Masa Studi di Negeri Belanda
Pada
tahun 1921 Hatta tiba di Negeri Belanda untuk belajar pada Handels Hoge School
di Rotterdam. Ia mendaftar sebagai anggota Indische Vereniging. Tahun 1922,
perkumpulan ini berganti nama menjadi Indonesische Vereniging. Perkumpulan yang
menolak bekerja sama dengan Belanda itu kemudian berganti nama lagi menjadi
Perhimpunan Indonesia (PI).
Hatta
juga mengusahakan agar majalah perkumpulan, Hindia Poetra, terbit secara
teratur sebagai dasar pengikat antaranggota. Pada tahun 1924 majalah ini
berganti nama menjadi Indonesia Merdeka.
Hatta
lulus dalam ujian handels economie (ekonomi perdagangan) pada tahun 1923.
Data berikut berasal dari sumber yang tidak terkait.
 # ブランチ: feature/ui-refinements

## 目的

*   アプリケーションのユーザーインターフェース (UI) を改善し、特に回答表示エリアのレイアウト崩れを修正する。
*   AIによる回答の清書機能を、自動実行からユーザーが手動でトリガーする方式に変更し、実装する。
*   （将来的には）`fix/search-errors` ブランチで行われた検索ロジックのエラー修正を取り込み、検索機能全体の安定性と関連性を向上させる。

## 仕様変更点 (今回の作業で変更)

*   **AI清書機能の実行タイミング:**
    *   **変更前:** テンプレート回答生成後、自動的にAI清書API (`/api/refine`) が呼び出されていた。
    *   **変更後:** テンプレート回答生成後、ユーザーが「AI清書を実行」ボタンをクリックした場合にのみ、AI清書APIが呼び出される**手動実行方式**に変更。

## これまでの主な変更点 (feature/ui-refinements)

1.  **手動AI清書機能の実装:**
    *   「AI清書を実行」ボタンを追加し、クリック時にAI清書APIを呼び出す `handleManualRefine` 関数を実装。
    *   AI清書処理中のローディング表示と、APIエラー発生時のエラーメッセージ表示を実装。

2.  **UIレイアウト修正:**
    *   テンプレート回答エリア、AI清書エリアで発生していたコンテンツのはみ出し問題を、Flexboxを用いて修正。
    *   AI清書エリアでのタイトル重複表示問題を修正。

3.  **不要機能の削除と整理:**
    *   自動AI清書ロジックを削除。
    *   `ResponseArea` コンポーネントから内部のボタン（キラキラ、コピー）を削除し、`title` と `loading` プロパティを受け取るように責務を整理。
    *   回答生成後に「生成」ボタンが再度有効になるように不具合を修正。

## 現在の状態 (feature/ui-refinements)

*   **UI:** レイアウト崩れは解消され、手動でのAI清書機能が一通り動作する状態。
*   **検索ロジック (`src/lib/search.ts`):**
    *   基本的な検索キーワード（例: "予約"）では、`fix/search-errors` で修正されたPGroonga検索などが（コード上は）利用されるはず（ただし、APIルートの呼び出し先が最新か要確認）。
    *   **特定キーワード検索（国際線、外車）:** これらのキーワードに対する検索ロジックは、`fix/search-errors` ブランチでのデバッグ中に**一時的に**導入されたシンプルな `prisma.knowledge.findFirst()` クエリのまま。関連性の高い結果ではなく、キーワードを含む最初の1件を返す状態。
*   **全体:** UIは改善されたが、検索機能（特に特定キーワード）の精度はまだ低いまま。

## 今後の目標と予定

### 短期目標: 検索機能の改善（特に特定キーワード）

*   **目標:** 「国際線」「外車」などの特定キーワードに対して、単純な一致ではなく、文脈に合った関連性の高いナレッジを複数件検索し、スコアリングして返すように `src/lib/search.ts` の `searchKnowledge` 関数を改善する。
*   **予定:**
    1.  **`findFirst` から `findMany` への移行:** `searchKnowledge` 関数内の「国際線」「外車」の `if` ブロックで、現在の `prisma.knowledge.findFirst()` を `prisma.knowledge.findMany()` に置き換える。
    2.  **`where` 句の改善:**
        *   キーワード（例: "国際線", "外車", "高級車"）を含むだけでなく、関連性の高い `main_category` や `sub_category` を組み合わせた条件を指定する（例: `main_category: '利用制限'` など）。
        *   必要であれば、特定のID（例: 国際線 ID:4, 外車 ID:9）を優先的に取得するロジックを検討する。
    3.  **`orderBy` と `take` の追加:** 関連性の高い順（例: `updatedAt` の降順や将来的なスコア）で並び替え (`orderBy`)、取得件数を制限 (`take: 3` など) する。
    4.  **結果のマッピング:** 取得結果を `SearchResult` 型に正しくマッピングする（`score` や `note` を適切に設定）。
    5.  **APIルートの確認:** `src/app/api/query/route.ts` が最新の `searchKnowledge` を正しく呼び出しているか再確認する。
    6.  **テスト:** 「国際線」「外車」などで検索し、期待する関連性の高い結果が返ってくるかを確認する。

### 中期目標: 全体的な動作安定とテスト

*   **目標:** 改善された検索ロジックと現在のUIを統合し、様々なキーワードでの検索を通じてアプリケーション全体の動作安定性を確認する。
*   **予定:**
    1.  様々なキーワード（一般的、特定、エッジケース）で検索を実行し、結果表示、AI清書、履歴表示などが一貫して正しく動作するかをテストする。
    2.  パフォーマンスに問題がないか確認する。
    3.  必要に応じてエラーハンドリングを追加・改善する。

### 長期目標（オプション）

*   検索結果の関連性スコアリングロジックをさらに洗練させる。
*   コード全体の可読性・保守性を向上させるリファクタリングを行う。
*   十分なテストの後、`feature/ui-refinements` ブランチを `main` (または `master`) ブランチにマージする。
Semula dia bermaksud menempuh ujian doctoral di bidang ilmu ekonomi pada akhir
tahun 1925. Karena itu pada tahun 1924 dia non-aktif dalam PI. Tetapi waktu itu
dibuka jurusan baru, yaitu hukum negara dan hukum administratif. Hatta pun
memasuki jurusan itu terdorong oleh minatnya yang besar di bidang politik.
Perpanjangan
rencana studinya itu memungkinkan Hatta terpilih menjadi Ketua PI pada tanggal
17 Januari 1926. Pada kesempatan itu, ia mengucapkan pidato inaugurasi yang
berjudul "Economische Wereldbouw en Machtstegenstellingen"--Struktur
Ekonomi Dunia dan Pertentangan kekuasaan. Dia mencoba menganalisis struktur
ekonomi dunia dan berdasarkan itu, menunjuk landasan kebijaksanaan
non-kooperatif.
Sejak
tahun 1926 sampai 1930, berturut-turut Hatta dipilih menjadi Ketua PI. Di bawah
kepemimpinannya, PI berkembang dari perkumpulan mahasiswa biasa menjadi
organisasi politik yang mempengaruhi jalannya politik rakyat di Indonesia.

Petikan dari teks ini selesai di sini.